I worried about my exam papers as they might not have been graded yet. They too must have been buried with the books. I was even more concerned about the characters I’d analyzed for my final in English Literature in the Twentieth Century course. Winston Smith from Orwell’s 1984 was also buried beneath several tons of concrete. I felt particularly sad for him. Had he not suffered enough already at the hand of his creator? Was it possible that Julia had had a chance to make love with him, deadening the pain they both must have experienced from the attack?

Hemingway, Faulkner, Twain, Steinbeck, Fitzgerald, Walker, Mailer, and James (to name just a few) lay smothered in dust and forced to sleep in the dark. Drones buzzing in the sky must have had assaulted their ears. I wish I’d been able to brush the dust off their clothes; I was sorry I hadn’t been able to hug them during the bombings.

A few weeks before the attack on the university, my family home, where I lived along with my father, mother, and seven brothers and sisters, had been badly damaged by an F-16 missile. The Israeli army had targeted our neighbor’s house. Unfortunately, three of our rooms became collateral damage. The holes in the walls looked like gaping windows which, unfortunately, we were unable to close during the harsh winter that followed.

The blown-out walls remained open for ten months. My family was never paid, as promised by the UN or UNDP, to plug the holes. The winter of that year was merciless.
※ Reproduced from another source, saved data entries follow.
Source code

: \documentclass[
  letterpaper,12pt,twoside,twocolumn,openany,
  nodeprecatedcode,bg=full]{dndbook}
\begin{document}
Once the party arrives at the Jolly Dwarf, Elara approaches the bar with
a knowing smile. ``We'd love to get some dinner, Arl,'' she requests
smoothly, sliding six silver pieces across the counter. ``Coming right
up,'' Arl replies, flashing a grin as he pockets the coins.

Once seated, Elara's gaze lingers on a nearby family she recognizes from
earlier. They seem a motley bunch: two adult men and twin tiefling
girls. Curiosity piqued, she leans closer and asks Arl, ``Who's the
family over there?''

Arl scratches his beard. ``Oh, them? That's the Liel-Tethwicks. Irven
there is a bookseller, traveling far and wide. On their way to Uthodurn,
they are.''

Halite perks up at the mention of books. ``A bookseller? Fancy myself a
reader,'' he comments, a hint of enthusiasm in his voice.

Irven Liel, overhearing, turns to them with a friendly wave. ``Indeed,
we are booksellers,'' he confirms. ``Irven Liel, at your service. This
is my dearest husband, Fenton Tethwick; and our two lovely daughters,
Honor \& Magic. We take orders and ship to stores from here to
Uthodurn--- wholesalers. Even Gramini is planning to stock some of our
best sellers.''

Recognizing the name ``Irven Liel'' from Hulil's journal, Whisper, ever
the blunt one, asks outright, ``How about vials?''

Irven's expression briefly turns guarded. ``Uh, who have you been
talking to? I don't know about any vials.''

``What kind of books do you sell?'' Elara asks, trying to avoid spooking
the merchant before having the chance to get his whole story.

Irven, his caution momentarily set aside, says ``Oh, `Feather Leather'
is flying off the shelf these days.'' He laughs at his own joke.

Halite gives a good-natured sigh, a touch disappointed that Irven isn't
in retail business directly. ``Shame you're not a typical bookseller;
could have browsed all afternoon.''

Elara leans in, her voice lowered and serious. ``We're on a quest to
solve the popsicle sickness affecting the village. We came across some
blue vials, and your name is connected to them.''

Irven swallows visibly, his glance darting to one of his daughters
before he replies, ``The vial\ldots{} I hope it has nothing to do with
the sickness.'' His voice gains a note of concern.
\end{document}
One of those rooms had contained my modest personal library. It had numbered about a dozen books, including The Call of the Wild, 1984, Death of a Salesman, Look Back in Anger, Macbeth, and Othello.

I kept my friends on Facebook informed about the situation in Gaza. I don’t know whether it was wise to have done that, but I was at the time volunteering to translate for some French, Italian, and Belgian journalists. It turned out to be dangerous work. I recall driving one afternoon on our way to east Gaza when a rocket exploded a few feet ahead of us. A funnel of black smoke rose from the ground. We all panicked. It was dark and the explosion had lit up the sky. Our car almost hit a pedestrian fleeing the scene.

On our way back to Jabalia Camp, to which my family had fled to escape the bombs, a truck with defective brakes nearly collided with our car. Luckily, the truck was moving slowly enough for us to veer out of the way. As I had been filming our journey, I have a record of our near miss on my cell phone.

I lost two close friends in that “war.”

The 2014 assault ended on August 26, making it the longest attack Gazans had thus far endured. When my graduation ceremony, which had been postponed for two months, finally took place, it had the air of a family reunion celebrated inside a ruin. We paused to remember the two dear friends and classmates we had lost to bombs. My friends, Ammar, who’d majored in Arabic literature, and Ezzat, who’d majored in information data analysis, were represented by their families. In lieu of diplomas, they were given framed portraits of their dead sons.

When they read many of my posts about our plight, some of my online friends congratulated me on surviving and sent several English books as gifts. These volumes became the embryos which eventually grew into the Edward Said Public Library of Beit Lahia City in northern Gaza. Today the library boasts a collection of 2,000 books in English and Arabic. This past October, a sister library opened in Gaza City.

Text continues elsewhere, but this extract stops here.